Descartó la ayuda del inexistente viento, y recordó con vaga inquietud que aquella puerta
estaba bajo llave, o al menos que debía estarlo. Se incorporó de su silla, y vadeó las
sombras hacia la vitrina. Dentro estaba un ajado traje de novia, con sus muertas galas
reducidas a patéticos colgajos, y sus dorados mortecinos lanzando de tanto en tanto
melancólicos destellos, cada vez que resultaban heridos por los pasajeros rayos de los
autos, apurándose fuera en la invisible calle. Databa de la época de la Santa Federación,
y nadie podía asegurar cuál era su procedencia. Ema adelantó la diestra para cerrar la
inoportuna puerta… pero de inmediato declinó. Le había parecido que el traje hacía lo
mismo, con su brazo de brocado vacío de carne y de hueso. ¿Una ilusión óptica, conjurada
por el connubio del cansancio y la tiniebla? Fijó un instante la vista en el vestido nupcial,
que adoptaba en la cómplice negrura sospechosa silueta humanoide. Y en un arranque de
pávida decisión, empujó la puerta con brusquedad, casi violentamente. ¡Una inconcebible
extremidad, una espectral excrecencia… brazo, pata, tentáculo o pseudópodo… prestando
inusitada vida a la vieja tela, había impedido a último momento el cierre! Retrocedió
aterrada, tropezó con un escabel de palosanto, cayó al piso y quedó sentada, con la espalda
apoyada en la vecina pared. Vio salir flotando a la infernal vestimenta, que se
contorsionaba como si estuviera habitada.
– ¡No! – gritó, amagó o quiso gritar, pero algo aferró su cuello: la imposible mano
o tal vez garra al extremo de imposibles brazos o patas de hielo, oscuridad y espanto.
Dedos incorpóreos pero no obstante tangibles se cerraron como tenazas, clavando uñas,
apretando más y más, obturando al mismo tiempo el paso del aire, del sonido y de la
esperanza. Mientras pataleaba débilmente, Ema adquirió la convicción de su agonía y la
certeza de su próxima muerte, del inapelable modo en que se saben las cosas en los
sueños. Cerró los ojos y, simplemente, dejó de existir.
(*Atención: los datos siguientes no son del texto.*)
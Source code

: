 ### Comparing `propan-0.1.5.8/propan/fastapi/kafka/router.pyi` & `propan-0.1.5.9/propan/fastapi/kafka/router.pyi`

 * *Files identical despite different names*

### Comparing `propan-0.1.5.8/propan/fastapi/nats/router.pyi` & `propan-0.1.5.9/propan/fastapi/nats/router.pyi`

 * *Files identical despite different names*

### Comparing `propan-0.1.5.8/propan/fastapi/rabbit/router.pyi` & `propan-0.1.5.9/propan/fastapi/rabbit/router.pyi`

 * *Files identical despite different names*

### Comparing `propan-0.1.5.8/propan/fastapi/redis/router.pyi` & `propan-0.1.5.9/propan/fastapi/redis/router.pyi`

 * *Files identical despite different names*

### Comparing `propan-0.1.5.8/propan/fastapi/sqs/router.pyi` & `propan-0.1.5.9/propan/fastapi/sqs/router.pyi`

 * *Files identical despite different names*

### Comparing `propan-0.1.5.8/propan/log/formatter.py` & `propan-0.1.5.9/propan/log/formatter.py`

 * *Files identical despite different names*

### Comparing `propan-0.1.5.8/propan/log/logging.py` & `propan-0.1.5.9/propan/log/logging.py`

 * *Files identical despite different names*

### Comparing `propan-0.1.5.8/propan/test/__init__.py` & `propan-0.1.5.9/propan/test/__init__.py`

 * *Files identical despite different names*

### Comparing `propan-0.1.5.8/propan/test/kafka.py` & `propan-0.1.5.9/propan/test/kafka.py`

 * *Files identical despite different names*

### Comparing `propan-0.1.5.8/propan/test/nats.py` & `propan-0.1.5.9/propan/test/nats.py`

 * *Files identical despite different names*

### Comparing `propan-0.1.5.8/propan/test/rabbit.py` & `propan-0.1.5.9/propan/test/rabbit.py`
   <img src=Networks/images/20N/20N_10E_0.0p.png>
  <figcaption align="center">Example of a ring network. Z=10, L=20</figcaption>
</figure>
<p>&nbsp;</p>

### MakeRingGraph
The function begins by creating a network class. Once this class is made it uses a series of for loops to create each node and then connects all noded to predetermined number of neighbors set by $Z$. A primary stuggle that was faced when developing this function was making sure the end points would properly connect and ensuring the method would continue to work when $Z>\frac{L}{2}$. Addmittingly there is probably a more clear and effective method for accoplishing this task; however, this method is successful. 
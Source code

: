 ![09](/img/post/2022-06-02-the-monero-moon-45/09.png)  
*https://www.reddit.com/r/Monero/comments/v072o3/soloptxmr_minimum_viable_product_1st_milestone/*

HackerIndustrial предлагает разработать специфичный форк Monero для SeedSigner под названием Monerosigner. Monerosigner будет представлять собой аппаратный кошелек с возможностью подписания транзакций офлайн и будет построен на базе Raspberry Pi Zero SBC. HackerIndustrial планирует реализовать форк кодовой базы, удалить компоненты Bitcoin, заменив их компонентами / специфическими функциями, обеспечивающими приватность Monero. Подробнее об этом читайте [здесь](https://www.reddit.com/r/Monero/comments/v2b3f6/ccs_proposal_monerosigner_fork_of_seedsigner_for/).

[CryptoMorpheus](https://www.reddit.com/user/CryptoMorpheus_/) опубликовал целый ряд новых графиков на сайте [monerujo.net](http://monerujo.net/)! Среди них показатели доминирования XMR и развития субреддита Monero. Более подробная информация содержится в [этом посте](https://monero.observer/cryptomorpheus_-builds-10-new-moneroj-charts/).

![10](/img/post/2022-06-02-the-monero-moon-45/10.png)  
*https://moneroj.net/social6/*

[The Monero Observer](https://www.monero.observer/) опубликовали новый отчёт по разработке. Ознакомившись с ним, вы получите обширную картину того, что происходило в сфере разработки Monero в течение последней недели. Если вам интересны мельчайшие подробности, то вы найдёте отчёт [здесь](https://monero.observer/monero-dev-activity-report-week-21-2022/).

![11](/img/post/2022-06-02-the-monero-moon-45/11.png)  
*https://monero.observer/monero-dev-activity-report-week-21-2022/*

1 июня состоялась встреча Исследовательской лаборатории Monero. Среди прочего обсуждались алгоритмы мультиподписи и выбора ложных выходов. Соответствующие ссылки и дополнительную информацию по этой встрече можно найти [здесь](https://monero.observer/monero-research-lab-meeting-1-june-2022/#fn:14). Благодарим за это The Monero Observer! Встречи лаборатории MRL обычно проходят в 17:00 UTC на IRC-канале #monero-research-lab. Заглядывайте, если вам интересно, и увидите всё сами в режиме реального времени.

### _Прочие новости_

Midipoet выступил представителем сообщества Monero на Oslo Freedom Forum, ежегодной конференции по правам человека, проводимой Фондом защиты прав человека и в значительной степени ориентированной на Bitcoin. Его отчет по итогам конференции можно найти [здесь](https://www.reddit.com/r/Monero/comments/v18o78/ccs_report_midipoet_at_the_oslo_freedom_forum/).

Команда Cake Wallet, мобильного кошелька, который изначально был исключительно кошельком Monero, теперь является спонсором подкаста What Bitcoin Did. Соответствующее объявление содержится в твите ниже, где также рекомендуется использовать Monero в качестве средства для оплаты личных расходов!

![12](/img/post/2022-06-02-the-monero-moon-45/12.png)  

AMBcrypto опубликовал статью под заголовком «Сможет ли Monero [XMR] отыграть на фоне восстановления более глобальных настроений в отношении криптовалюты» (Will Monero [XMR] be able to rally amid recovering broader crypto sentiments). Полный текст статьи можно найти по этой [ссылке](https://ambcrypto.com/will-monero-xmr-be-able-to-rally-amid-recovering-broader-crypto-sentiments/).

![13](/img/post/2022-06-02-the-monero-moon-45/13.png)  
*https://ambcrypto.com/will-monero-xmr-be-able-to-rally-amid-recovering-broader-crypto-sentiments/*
Cuando calló, volvió a dedicarme una lívida sonrisa. Sus labios delgados se
desdibujaron hasta hacerse sólo una línea de sangre seca. Luego desapareció.
Desde entonces despierto por las noches, sudado y jadeante, con la sensación de
haber zafado por poco, por muy poco, de ser estrangulado por manos de aire frío y negro.